While cell biology has typically focused on activities that happen inside single cells, many important biological processes involve cells interacting strongly with one another to generate large-scale patterns. Even the simplest interactions between large numbers of cells can yield surprisingly complex behaviors, and therefore predictions based on simple models can be very powerful in understanding processes like wound healing, cancer metastasis, or congenital disease. Dr. M. Lisa Manning, Associate Professor of Physics at Syracuse University, uses a set of tools from statistical and soft matter physics that are uniquely suited to these strongly interacting groups of cells, and works closely with other interdisciplinary scientists in biology, bioengineering, and medicine to make predictions about complex systems with practical applications. Using both computer simulations and theoretical physics tools, Dr. Manning develops predictive models for cell interactions, working closely with biologists and medical professionals to test those hypotheses and generate new ideas about how to treat diseases.

For example, recent theoretical predictions developed by the Manning group have been remarkably accurate in predicting cell shapes and cell motion in specific tissues, including those from human asthma patients and breast cancer cell panels. Interestingly, some of these same tools and techniques can be applied to a very different set of problems in materials science. For example, by identifying and analyzing the dynamics of “soft spots” or flow defects in certain granular materials that play an important role in earthquakes, Dr. Manning is able to more accurately predict friction and failure in these solids. These flow defects also play an important role in promising new types of structural materials, such as bulk metallic glasses.

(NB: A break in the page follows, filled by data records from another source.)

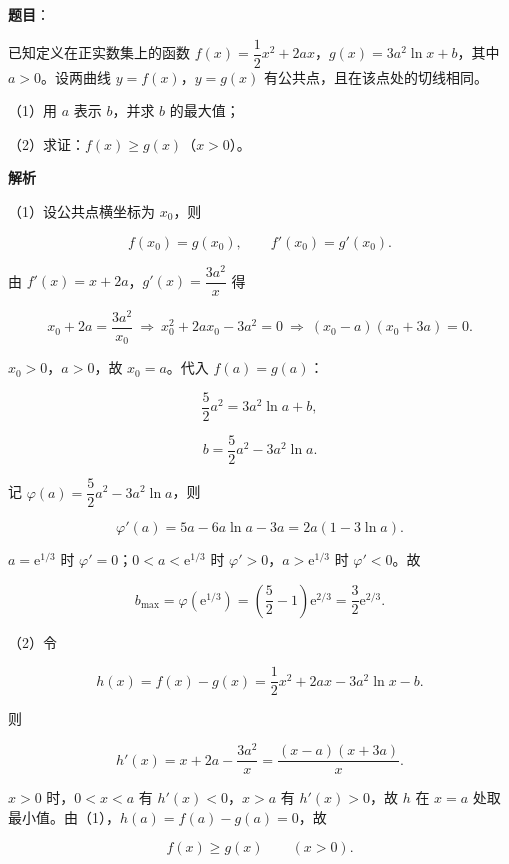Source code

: \begin{answer}

\textbf{题目}：

已知定义在正实数集上的函数 $f(x)=\dfrac12x^2+2ax$，$g(x)=3a^2\ln x+b$，其中 $a>0$。设两曲线 $y=f(x)$，$y=g(x)$ 有公共点，且在该点处的切线相同。

（1）用 $a$ 表示 $b$，并求 $b$ 的最大值；

（2）求证：$f(x)\geqslant g(x)$（$x>0$）。

\textbf{解析}

（1）设公共点横坐标为 $x_0$，则

\nopagebreak[4]
\[f(x_0)=g(x_0),\qquad f'(x_0)=g'(x_0).\]

由 $f'(x)=x+2a$，$g'(x)=\dfrac{3a^2}x$ 得

\nopagebreak[4]
\[x_0+2a=\frac{3a^2}{x_0}\ \Longrightarrow\ x_0^2+2ax_0-3a^2=0\ \Longrightarrow\ (x_0-a)(x_0+3a)=0.\]

$x_0>0$，$a>0$，故 $x_0=a$。代入 $f(a)=g(a)$：

\nopagebreak[4]
\[\frac52a^2=3a^2\ln a+b,\]

\nopagebreak[4]
\[b=\frac52a^2-3a^2\ln a.\]

记 $\varphi(a)=\dfrac52a^2-3a^2\ln a$，则

\nopagebreak[4]
\[\varphi'(a)=5a-6a\ln a-3a=2a(1-3\ln a).\]

$a=\mathrm e^{1/3}$ 时 $\varphi'=0$；$0<a<\mathrm e^{1/3}$ 时 $\varphi'>0$，$a>\mathrm e^{1/3}$ 时 $\varphi'<0$。故

\nopagebreak[4]
\[b_{\max}=\varphi\left(\mathrm e^{1/3}\right)=\left(\frac52-1\right)\mathrm e^{2/3}=\frac32\mathrm e^{2/3}.\]

（2）令

\nopagebreak[4]
\[h(x)=f(x)-g(x)=\frac12x^2+2ax-3a^2\ln x-b.\]

则

\nopagebreak[4]
\[h'(x)=x+2a-\frac{3a^2}x=\frac{(x-a)(x+3a)}x.\]

$x>0$ 时，$0<x<a$ 有 $h'(x)<0$，$x>a$ 有 $h'(x)>0$，故 $h$ 在 $x=a$ 处取最小值。由（1），$h(a)=f(a)-g(a)=0$，故

\nopagebreak[4]
\[f(x)\geqslant g(x)\qquad(x>0).\]


\end{answer}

Because Dr. Manning uses techniques that are very different from those typically employed by cell biologists or material scientists, the insights and predictions she develops and verifies are often surprising and even counter-intuitive to experts in those fields. Therefore, these predictions have the potential to provide paradigm-shifting breakthroughs in areas as diverse as creating predictive models for asthma progression and treatment, developing novel diagnostic tools for quantifying cancer tumor invasiveness, improving hazard analysis on earthquake faults, processing granular matter in industry, and designing new structural materials such as bulk metallic glasses.

Current projects include:

• Metastasis in Cancer Tumors: In collaboration with scientists in Leipzig, Germany, Dr. Manning and her team are quantifying the mechanical properties of primary cells of human patients with breast and cervical cancer. They have developed specialized mathematical models to predict  the behavior of the tumor, including how likely the tumors are to metastasize, which they anticipate will form the basis of improved diagnostic tools for quantifying cancer invasiveness.
• Jamming Transition in Asthma: Dr. Manning and her team are working on a groundbreaking piece of work to predict when the epithelium tissue that lines the lungs behaves in a solid-like, or “jammed” manner, or in a fluid-like, or “unjammed” manner. They have recently discovered that in asthma patients, this jamming transition is significantly delayed compared to normal patients, which is an entirely new way of diagnosing asthma. Currently, the team is testing the implications of different treatments such as steroids on this transition.
• Congenital Diseases: Dr. Manning is collaborating closely with Dr. Jeffrey Amack at Upstate Medical University to study the organ of asymmetry in zebrafish embryos, which dictates the left-right symmetry in all vertebrates. By studying what mechanical forces give rise to left-right symmetry breaking, Dr. Manning hopes to identify mechanisms leading to malformations in left-right pattering and congenital diseases and identify promising biochemical targets for treatment of such diseases.
• Catastrophic Failures of Bulk Metallic Glasses and Granular Materials: The organization of defects is what leads to catastrophic failures in the disordered material inside earthquake faults, and Dr. Manning and her team are working to develop new tools to track these defects. As the first in the world to discover a way to identify these defects, Dr. Manning is uniquely positioned to  study how defects organize and interact with one another inside earthquake faults. In addition, Dr. Manning studies how the same kind of catastrophic failure events happen in bulk metallic glasses, which are new structural materials that, while promising, cannot yet be used for building large-scale structures because they fail too easily. Ultimately, Dr. Manning hopes to improve hazard analysis on earthquake faults and develop these new structural materials.